====== DATA SHOWN ======

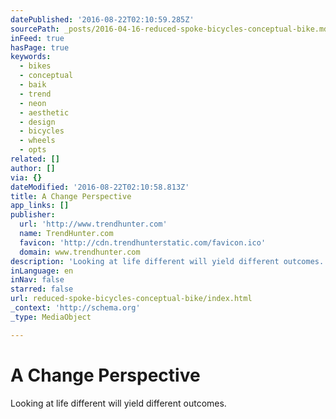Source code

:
 ```yaml
---
datePublished: '2016-08-22T02:10:59.285Z'
sourcePath: _posts/2016-04-16-reduced-spoke-bicycles-conceptual-bike.md
inFeed: true
hasPage: true
keywords:
  - bikes
  - conceptual
  - baik
  - trend
  - neon
  - aesthetic
  - design
  - bicycles
  - wheels
  - opts
related: []
author: []
via: {}
dateModified: '2016-08-22T02:10:58.813Z'
title: A Change Perspective
app_links: []
publisher:
  url: 'http://www.trendhunter.com'
  name: TrendHunter.com
  favicon: 'http://cdn.trendhunterstatic.com/favicon.ico'
  domain: www.trendhunter.com
description: 'Looking at life different will yield different outcomes. '
inLanguage: en
inNav: false
starred: false
url: reduced-spoke-bicycles-conceptual-bike/index.html
_context: 'http://schema.org'
_type: MediaObject

---
```

# A Change Perspective

Looking at life different will yield different outcomes.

======

» **TASK INSTRUCTIONS**: Every line from the data above that contains "yield" must appear in the answer.

» **WRITTEN RESPONSE**:
description: 'Looking at life different will yield different outcomes. '
Looking at life different will yield different outcomes.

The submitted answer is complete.